This exercise asks for a copy of each line in the records below with the word "team" in it.

___ RECORDS SHOWN

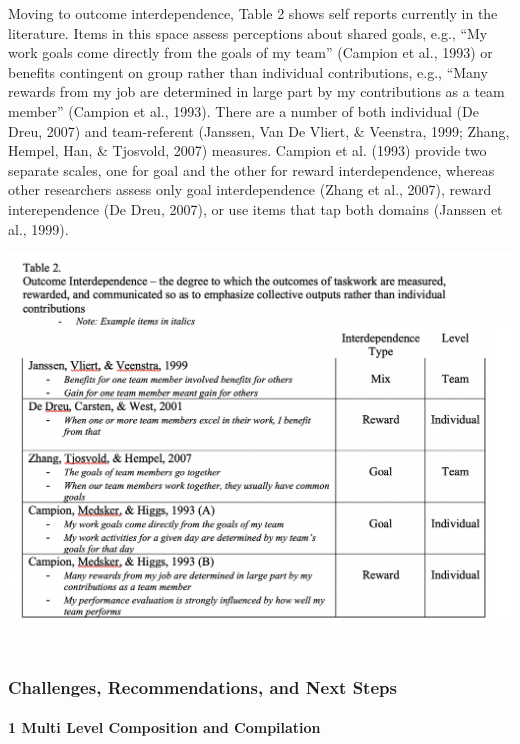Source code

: \documentclass[english,,man]{apa6}
\let\oldparagraph\paragraph
\renewcommand{\paragraph}[1]{\oldparagraph{#1}\mbox{}}
\theoremstyle{definition}
\theoremstyle{definition}
\theoremstyle{definition}
\theoremstyle{remark}
\begin{document}
Moving to outcome interdependence, Table 2 shows self reports currently
in the literature. Items in this space assess perceptions about shared
goals, e.g., \enquote{My work goals come directly from the goals of my
team} (Campion et al., 1993) or benefits contingent on group rather than
individual contributions, e.g., \enquote{Many rewards from my job are
determined in large part by my contributions as a team member} (Campion
et al., 1993). There are a number of both individual (De Dreu, 2007) and
team-referent (Janssen, Van De Vliert, \& Veenstra, 1999; Zhang, Hempel,
Han, \& Tjosvold, 2007) measures. Campion et al. (1993) provide two
separate scales, one for goal and the other for reward interdependence,
whereas other researchers assess only goal interdependence (Zhang et
al., 2007), reward interependence (De Dreu, 2007), or use items that tap
both domains (Janssen et al., 1999).

\includegraphics{images/table2.png}

\hypertarget{challenges-recommendations-and-next-steps}{%
\subsubsection{Challenges, Recommendations, and Next
Steps}\label{challenges-recommendations-and-next-steps}}

\hypertarget{multi-level-composition-and-compilation}{%
\paragraph{1 Multi Level Composition and
Compilation}\label{multi-level-composition-and-compilation}}
\end{document}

______

YOUR RESPONSE:
team} (Campion et al., 1993) or benefits contingent on group rather than
determined in large part by my contributions as a team member} (Campion
team-referent (Janssen, Van De Vliert, \& Veenstra, 1999; Zhang, Hempel,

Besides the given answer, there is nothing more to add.